07/20/2022
Last night I rode my bike around the campground with my kids!
After I had my daughter I had a really hard time losing the extra weight and getting my energy back.
Was unprepared and felt like I was behind almost all the time. I was too tired to play with my babies, didn’t want to go out (like ever), and took naps all the time.
There came a point when I just knew I couldn’t keep this up.
Who was I becoming?? This wasn’t who I truly was.
Could feel my brain slogging through mud and my blood pumping thickly through my veins.
Felt like a bad mom because I wasn’t showing up for my kids or myself and I didn’t want to be that kind of role model.

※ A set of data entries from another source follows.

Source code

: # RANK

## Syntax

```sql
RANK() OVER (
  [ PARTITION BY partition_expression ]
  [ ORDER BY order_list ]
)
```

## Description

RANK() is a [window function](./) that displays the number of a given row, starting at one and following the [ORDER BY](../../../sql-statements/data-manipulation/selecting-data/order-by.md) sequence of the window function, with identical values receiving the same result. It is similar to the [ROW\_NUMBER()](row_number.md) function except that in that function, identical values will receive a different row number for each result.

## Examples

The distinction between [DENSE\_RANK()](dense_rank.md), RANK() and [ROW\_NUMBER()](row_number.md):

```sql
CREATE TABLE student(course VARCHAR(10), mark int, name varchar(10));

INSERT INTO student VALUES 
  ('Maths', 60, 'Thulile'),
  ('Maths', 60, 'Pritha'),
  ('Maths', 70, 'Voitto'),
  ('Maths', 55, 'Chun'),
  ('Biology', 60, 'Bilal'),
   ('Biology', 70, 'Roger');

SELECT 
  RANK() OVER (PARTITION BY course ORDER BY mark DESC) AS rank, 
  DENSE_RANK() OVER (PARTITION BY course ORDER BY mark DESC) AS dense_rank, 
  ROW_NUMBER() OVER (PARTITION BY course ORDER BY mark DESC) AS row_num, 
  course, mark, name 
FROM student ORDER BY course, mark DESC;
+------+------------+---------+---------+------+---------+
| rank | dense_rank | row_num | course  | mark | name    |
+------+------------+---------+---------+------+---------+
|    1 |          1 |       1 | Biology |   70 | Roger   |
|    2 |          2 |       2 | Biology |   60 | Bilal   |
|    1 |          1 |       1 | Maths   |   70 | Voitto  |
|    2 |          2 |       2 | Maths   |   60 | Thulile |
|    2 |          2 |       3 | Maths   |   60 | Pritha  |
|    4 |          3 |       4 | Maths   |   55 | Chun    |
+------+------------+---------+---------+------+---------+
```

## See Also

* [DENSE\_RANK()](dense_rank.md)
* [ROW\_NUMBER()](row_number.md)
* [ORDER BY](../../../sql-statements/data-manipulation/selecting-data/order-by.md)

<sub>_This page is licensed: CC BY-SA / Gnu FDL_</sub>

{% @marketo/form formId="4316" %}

I decided that one thing I could control that very same day was how treated myself. Instead of telling myself that I was unworthy and ridiculous, I started doing little things that brought me away from the darkness and into the light.

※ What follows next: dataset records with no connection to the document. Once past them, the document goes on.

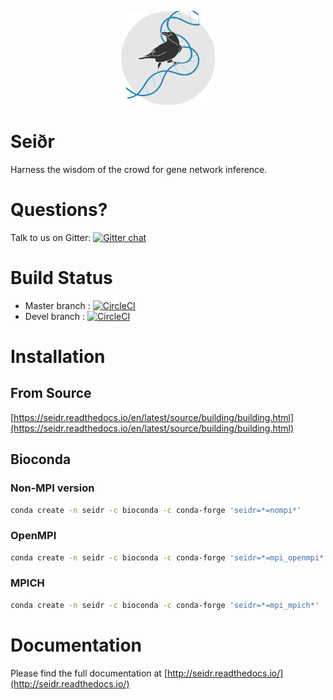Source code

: <p align=center>
<img src="https://raw.githubusercontent.com/bschiffthaler/seidr/devel/docs/resources/logo.svg" width=150px height=150px>
</p>

# Seiðr

Harness the wisdom of the crowd for gene network inference.

# Questions?

Talk to us on Gitter: [![Gitter chat](https://badges.gitter.im/gitterHQ/gitter.png)](https://gitter.im/seidr-networks/community)

# Build Status

* Master branch : [![CircleCI](https://circleci.com/gh/bschiffthaler/seidr/tree/master.svg?style=svg)](https://circleci.com/gh/bschiffthaler/seidr/tree/master)
* Devel branch : [![CircleCI](https://circleci.com/gh/bschiffthaler/seidr/tree/devel.svg?style=svg)](https://circleci.com/gh/bschiffthaler/seidr/tree/devel)

# Installation

## From Source

[https://seidr.readthedocs.io/en/latest/source/building/building.html](https://seidr.readthedocs.io/en/latest/source/building/building.html)

## Bioconda

### Non-MPI version

```bash
conda create -n seidr -c bioconda -c conda-forge 'seidr=*=nompi*'
```

### OpenMPI

```bash
conda create -n seidr -c bioconda -c conda-forge 'seidr=*=mpi_openmpi*'
```

### MPICH

```bash
conda create -n seidr -c bioconda -c conda-forge 'seidr=*=mpi_mpich*'
```

# Documentation

Please find the full documentation at [http://seidr.readthedocs.io/](http://seidr.readthedocs.io/)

Started using food to make myself feel better instead of worse. Taking time to plan meals instead of feel behind.
Little by little I could feel my old self returning. Energy flowing back into my body and mind.
A wonderful thing happened! The less I ate terrible food and the more time I spent cooking meals for my family, the better I felt about myself and my relationships with my kids and husband.
Since then I’ve lost all of (and more) of the baby weight and healthier and have more energy to go on adventures in the life I was meant to live.
Decreased my cravings for sweets and junk food, consume less preservatives and chemicals, and increased the energy in my brain and body and it feels amazing!
Now I feel good about riding my bike around, playing in the swimming pool, going to the beach, hiking, and sightseeing in all the new places I go with my family in our RV on the road and there’s nothing in life I’d rather be doing.